The Sermon on the Mount provides what some call an impossible list of ethics for living. They give up on trying because the list is too hard. Still others believe that they can achieve the list via mechanisms of control. Indoctrinated by culture, they think that anything can be achieved if one just tries hard enough and believes in themself.
The truth lies somewhere in the middle: the list of ethics that Jesus offers in the Sermon on the Mount requires grace. One scholar suggests that the Sermon on the Mount is “not so much ethics of obedience as ethics of grace.” Another scholar offers that, “We miss the point if we see the Sermon on the Mount as nothing other than a series of far-reaching demands. The demands are there, certainly. But the love and the mercy of God are there, too.”*
Perhaps the question, “God, what would you have me do today,” should be reshaped.

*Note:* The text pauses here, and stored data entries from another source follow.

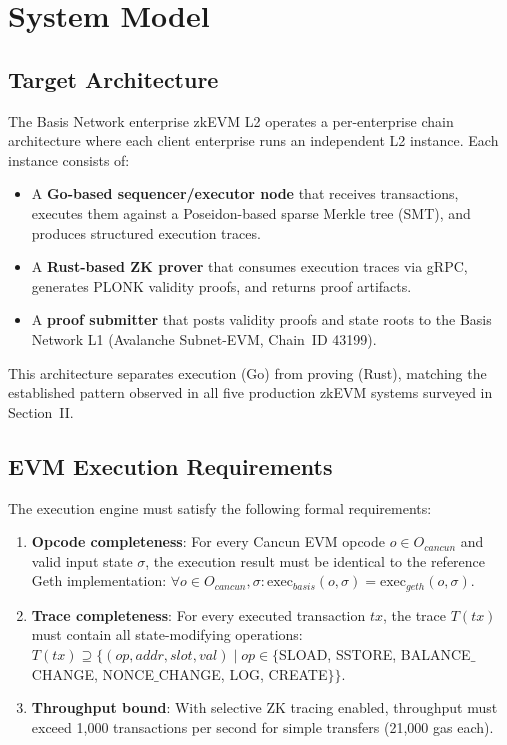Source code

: 
\section{System Model}

\subsection{Target Architecture}

The Basis Network enterprise zkEVM L2 operates a per-enterprise chain
architecture where each client enterprise runs an independent L2 instance.
Each instance consists of:

\begin{itemize}
  \item A \textbf{Go-based sequencer/executor node} that receives transactions,
    executes them against a Poseidon-based sparse Merkle tree (SMT), and
    produces structured execution traces.
  \item A \textbf{Rust-based ZK prover} that consumes execution traces via
    gRPC, generates PLONK validity proofs, and returns proof artifacts.
  \item A \textbf{proof submitter} that posts validity proofs and state roots
    to the Basis Network L1 (Avalanche Subnet-EVM, Chain~ID 43199).
\end{itemize}

This architecture separates execution (Go) from proving (Rust), matching the
established pattern observed in all five production zkEVM systems surveyed
in Section~II.

\subsection{EVM Execution Requirements}

The execution engine must satisfy the following formal requirements:

\begin{enumerate}
  \item \textbf{Opcode completeness}: For every Cancun EVM opcode $o \in O_{cancun}$
    and valid input state $\sigma$, the execution result must be identical to
    the reference Geth implementation:
    $\forall o \in O_{cancun}, \sigma: \text{exec}_{basis}(o, \sigma) = \text{exec}_{geth}(o, \sigma)$.

  \item \textbf{Trace completeness}: For every executed transaction $tx$, the
    trace $T(tx)$ must contain all state-modifying operations:
    $T(tx) \supseteq \{(op, addr, slot, val) \mid op \in \{$SLOAD, SSTORE,
    BALANCE$\_$CHANGE, NONCE$\_$CHANGE, LOG, CREATE$\}\}$.

  \item \textbf{Throughput bound}: With selective ZK tracing enabled,
    throughput must exceed 1{,}000 transactions per second for simple
    transfers (21{,}000 gas each).
\end{enumerate}

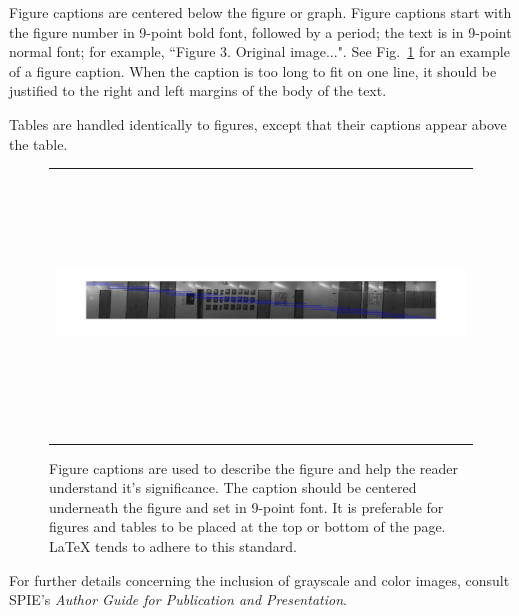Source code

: \documentclass[]{spie}  %
\begin{document}
Figure captions are centered below the figure or graph.  Figure
captions start with the figure number in 9-point bold font, followed
by a period; the text is in 9-point normal font; for example,
``{\footnotesize{Figure 3.}  Original image...}".  See
Fig.~\ref{fig:example} for an example of a figure caption.  When the
caption is too long to fit on one line, it should be justified to the
right and left margins of the body of the text.

Tables are handled identically to figures, except that their captions
appear above the table.
\begin{figure}
  \begin{center}
    \begin{tabular}{c}
      \includegraphics[height=7cm]{naive.jpg}
    \end{tabular}
  \end{center}
  \caption[example]
  { \label{fig:example} Figure captions are used to describe the
    figure and help the reader understand it's significance.  The
    caption should be centered underneath the figure and set in
    9-point font.  It is preferable for figures and tables to be
    placed at the top or bottom of the page. LaTeX tends to adhere to
    this standard.}
\end{figure}

For further details concerning the inclusion of grayscale and color
images, consult SPIE's {\it Author Guide for Publication and
  Presentation}.
 
\end{document}
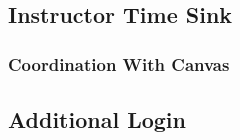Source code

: \documentclass[]{article}
\begin{document}
\subsection{Instructor Time Sink}
\subsubsection{Coordination With Canvas}
\subsection{Additional Login}


%
%
\end{document}

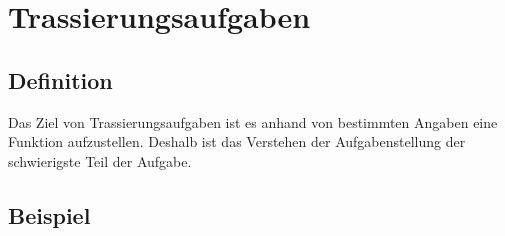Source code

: \chapter{Trassierungsaufgaben}

\section{Definition}

\begin{flushleft}
    Das Ziel von Trassierungsaufgaben ist es anhand von bestimmten Angaben eine Funktion aufzustellen.
    Deshalb ist das Verstehen der Aufgabenstellung der schwierigste Teil der Aufgabe.
\end{flushleft}

\section{Beispiel}

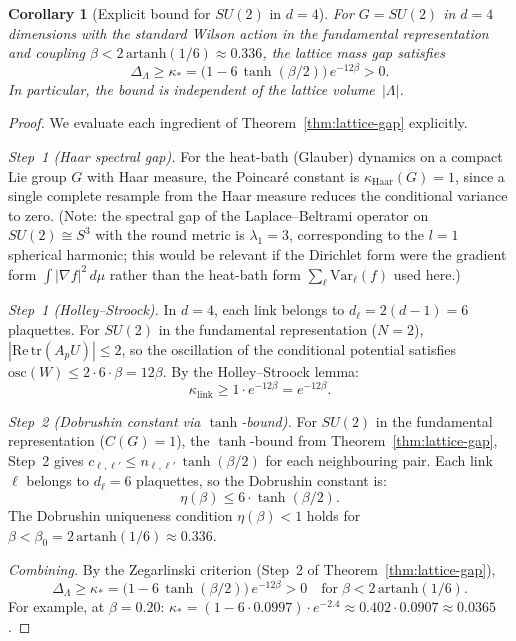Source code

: \documentclass[12pt,a4paper]{article}
\theoremstyle{definition}
\theoremstyle{plain}
\newtheorem{corollary}[definition]{Corollary}
\theoremstyle{remark}
\begin{document}
\begin{corollary}[Explicit bound for $SU(2)$ in $d=4$]
\label{cor:su2-explicit}
For $G = SU(2)$ in $d = 4$ dimensions with the standard Wilson action in the fundamental representation and coupling $\beta < 2\,\mathrm{artanh}(1/6) \approx 0.336$, the lattice mass gap satisfies
\begin{equation}\label{eq:su2-gap}
    \Delta_\Lambda \geq \kappa_* = \bigl(1 - 6\,\tanh(\beta/2)\bigr)\,e^{-12\beta} > 0.
\end{equation}
In particular, the bound is independent of the lattice volume~$|\Lambda|$.
\end{corollary}

\begin{proof}
We evaluate each ingredient of Theorem~\ref{thm:lattice-gap} explicitly.

\emph{Step~1 (Haar spectral gap).} For the heat-bath (Glauber) dynamics on a compact Lie group $G$ with Haar measure, the Poincar\'e constant is $\kappa_{\mathrm{Haar}}(G) = 1$, since a single complete resample from the Haar measure reduces the conditional variance to zero.  (Note: the spectral gap of the Laplace--Beltrami operator on $SU(2) \cong S^3$ with the round metric is $\lambda_1 = 3$, corresponding to the $l=1$ spherical harmonic; this would be relevant if the Dirichlet form were the gradient form $\int |\nabla f|^2\,d\mu$ rather than the heat-bath form $\sum_\ell \mathrm{Var}_\ell(f)$ used here.)

\emph{Step~1 (Holley--Stroock).} In $d=4$, each link belongs to $d_\ell = 2(d-1) = 6$ plaquettes. For $SU(2)$ in the fundamental representation ($N=2$), $|\mathrm{Re}\,\mathrm{tr}(A_p U)| \leq 2$, so the oscillation of the conditional potential satisfies $\mathrm{osc}(W) \leq 2 \cdot 6 \cdot \beta = 12\beta$. By the Holley--Stroock lemma:
\[
    \kappa_{\mathrm{link}} \geq 1 \cdot e^{-12\beta} = e^{-12\beta}.
\]

\emph{Step~2 (Dobrushin constant via $\tanh$-bound).} For $SU(2)$ in the fundamental representation ($C(G) = 1$), the $\tanh$-bound from Theorem~\ref{thm:lattice-gap}, Step~2 gives $c_{\ell,\ell'} \leq n_{\ell,\ell'}\,\tanh(\beta/2)$ for each neighbouring pair. Each link~$\ell$ belongs to $d_\ell = 6$ plaquettes, so the Dobrushin constant is:
\[
    \eta(\beta) \leq 6 \cdot \tanh(\beta/2).
\]
The Dobrushin uniqueness condition $\eta(\beta) < 1$ holds for $\beta < \beta_0 = 2\,\mathrm{artanh}(1/6) \approx 0.336$.

\emph{Combining.} By the Zegarlinski criterion (Step~2 of Theorem~\ref{thm:lattice-gap}),
\[
    \Delta_\Lambda \geq \kappa_* = \bigl(1 - 6\,\tanh(\beta/2)\bigr)\,e^{-12\beta} > 0 \quad\text{for}\;\beta < 2\,\mathrm{artanh}(1/6).
\]
For example, at $\beta = 0.20$: $\kappa_* = (1 - 6 \cdot 0.0997)\cdot e^{-2.4} \approx 0.402 \cdot 0.0907 \approx 0.0365$.
\end{proof}
\end{document}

Perhaps we need to ask, “God, what have you given me the grace to do today?”
Today, take just one step.
Maybe today the one step God wants you to take is to let go of control in some area. Perhaps God wants you to invite His empowering grace for today. Maybe there are things that He wants you to do that you have given up on. Perhaps today you need to say, “yes” to Him again regarding that thing He asked you to do long ago.
Whatever the step, ask God to direct it. Invite Him to speak. He will.
Life is a long road. Walk it with Jesus. Take a step today… just one is fine.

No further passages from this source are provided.